Who and what are you talking about?
Date 07:06, 06-19, 11 First, you are misrepresenting the video you saw. I appreciate your shock at seeing your student in the video. However, those brave men were publicizing their orientation in order to speak out against bullying and abuse of young gays from Orthodox backgrounds. This includes those struggling to remain celibate. They were not for a moment complaining about their plight as gay men in an Orthodox world. In no way were they advocating homosexual activities. The whole "It Gets Better" program was designed to help avert suicide among teen homosexuals. Your student and his colleagues were speaking to others who have virtually no public role models, saying, "Hang in there. As dark as it may seem now, it gets better." I'm not an advocate of homosexuals generally advertising their orientation in frum circles, on the other hand, if all of them remain invisible, those struggling with their homosexuality in the frum world remain totally isolated. Second, who exactly comprises this category of people "silently struggling with their attraction to the opposite sex"? If it is those without shiduchim, there's a whole industry set up to serve them, along with the supportive ear of every rabbi and anyone else providing pastoral support. What teens are bullied and abused because of their heterosexual yearnings? -Tom
People in glass houses should keep those stones in their pockets.

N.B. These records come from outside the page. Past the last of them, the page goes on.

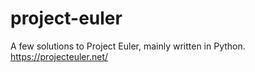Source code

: # project-euler
A few solutions to Project Euler, mainly written in Python.
https://projecteuler.net/
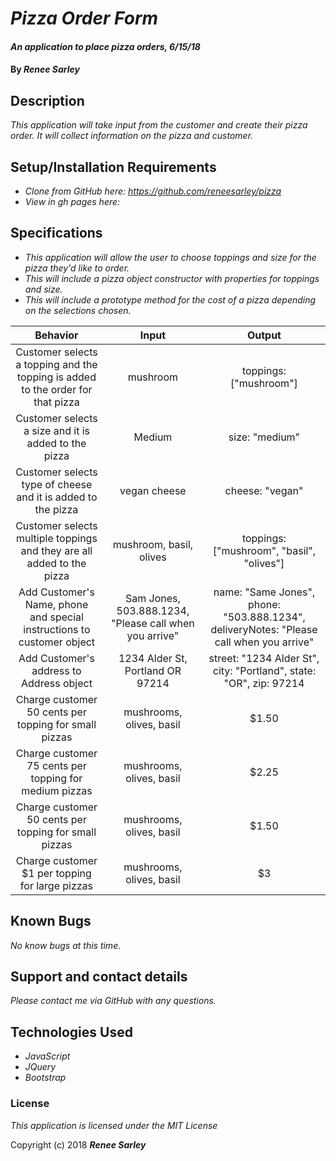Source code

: # _Pizza Order Form_

#### _An application to place pizza orders, 6/15/18_

#### By _**Renee Sarley**_

## Description

_This application will take input from the customer and create their pizza order. It will collect information on the pizza and customer._

## Setup/Installation Requirements

* _Clone from GitHub here: https://github.com/reneesarley/pizza_
* _View in gh pages here:_

## Specifications

* _This application will allow the user to choose toppings and size for the pizza they'd like to order._
* _This will include a pizza object constructor with properties for toppings and size._
* _This will include a prototype method for the cost of a pizza depending on the selections chosen._

|Behavior  |     Input     | Output|
|:----------:|:-------------:|:------:|
| Customer selects a topping and the topping is added to the order for that pizza | mushroom | toppings: ["mushroom"]|
| Customer selects a size and it is added to the pizza  | Medium | size: "medium" |
| Customer selects type of cheese and it is added to the pizza | vegan cheese | cheese: "vegan"|
| Customer selects multiple toppings and they are all added to the pizza | mushroom, basil, olives | toppings: ["mushroom", "basil", "olives"] |
| Add Customer's Name, phone and special instructions to customer object | Sam Jones, 503.888.1234, "Please call when you arrive" | name: "Same Jones", phone: "503.888.1234", deliveryNotes: "Please call when you arrive" |
| Add Customer's address to Address object | 1234 Alder St, Portland OR 97214 | street: "1234 Alder St", city: "Portland", state: "OR", zip: 97214 |
| Charge customer 50 cents per topping for small pizzas | mushrooms, olives, basil  | $1.50  |
| Charge customer 75 cents per topping for medium pizzas | mushrooms, olives, basil  | $2.25  |
| Charge customer 50 cents per topping for small pizzas | mushrooms, olives, basil  | $1.50  |
| Charge customer $1 per topping for large pizzas | mushrooms, olives, basil  | $3  |

## Known Bugs

_No know bugs at this time._

## Support and contact details

_Please contact me via GitHub with any questions._

## Technologies Used

* _JavaScript_
* _JQuery_
* _Bootstrap_

### License

*This application is licensed under the MIT License*

Copyright (c) 2018 **_Renee Sarley_**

Date 09:06, 06-19, 11 Resnick has unwittingly opened a dialogue about how much fear and hate festers when people are not allowed to accept or make peace with their authentic selves. So much self-righteous anger over someone else's inability to live with shame and "embarassment" over what "should" be kept a secret, oh, Elliot, why so much resentment... I can't help but wonder what secret has put you under such a great strain that you can't stand to see others living honestly... And why you were perusing "It Gets Better" videos... Esther Cohen
To be or not to be...
Date 04:06, 06-19, 11 That IS the question. That sweet boy tried to take his own life because of attitudes such as those expressed in this piece. One should hope that "Dovid" never returns to the boy you knew. Indeed, this sweet man has publicly discussed his experiences TO combat gay teen suicide as part of the It Gets Better campaign. You ask why he publicize his orientation for the whole world to know. He has opened himself up to criticism, such as yours, TO save lives. That is not self-indulgent. It is selfless. It is an act of love. It is a mitzvah. It should not need to be mentioned that embarrassing others and oppression are not. Attitudes such as those expressed kill. Silence and isolation kill. The sweet, courageous hero "Dovid" has taken arms against a sea of troubles -- gay teens are 5 times more likely to attempt suicide, and the rates only increase for those from oppressive backgrounds. "Dovid's" participation in the campaign was noble, and he is to be lauded. There was no mention of sex, or even dating -- no indulgences of any kind. The problem is not struggling with sexual attraction, but rather harassment, discrimination, violence, contempt, condemnation and ridicule and consequent fears of disappointing themselves, their friends, their families and G-d; hetereosexuals do not face the same slings and arrows of outrageous fortune. While I do believe there is much to be complained about in this respect, there was not one complaint. Only a selfless act. Yours is a gross and ironic mischaracterization. All he said is "It gets better". Let us hope, despite such attitudes and knee-jerk interpretations of gay as self-indulgent, wrong, paining those who care about us, unvirtuous, derelict, profane and to be condemned, that it does get better, and that teens stop taking their lives. Corey Yoquelet, MA
Interesting Article
Date 05:06, 06-19, 11 This article really shows the problems with parts of Orthodox Judaism today. I will no longer be reading the Jewish Press, if it really will publish vitriol such as this.
A Chillul Hashem is just the beginning...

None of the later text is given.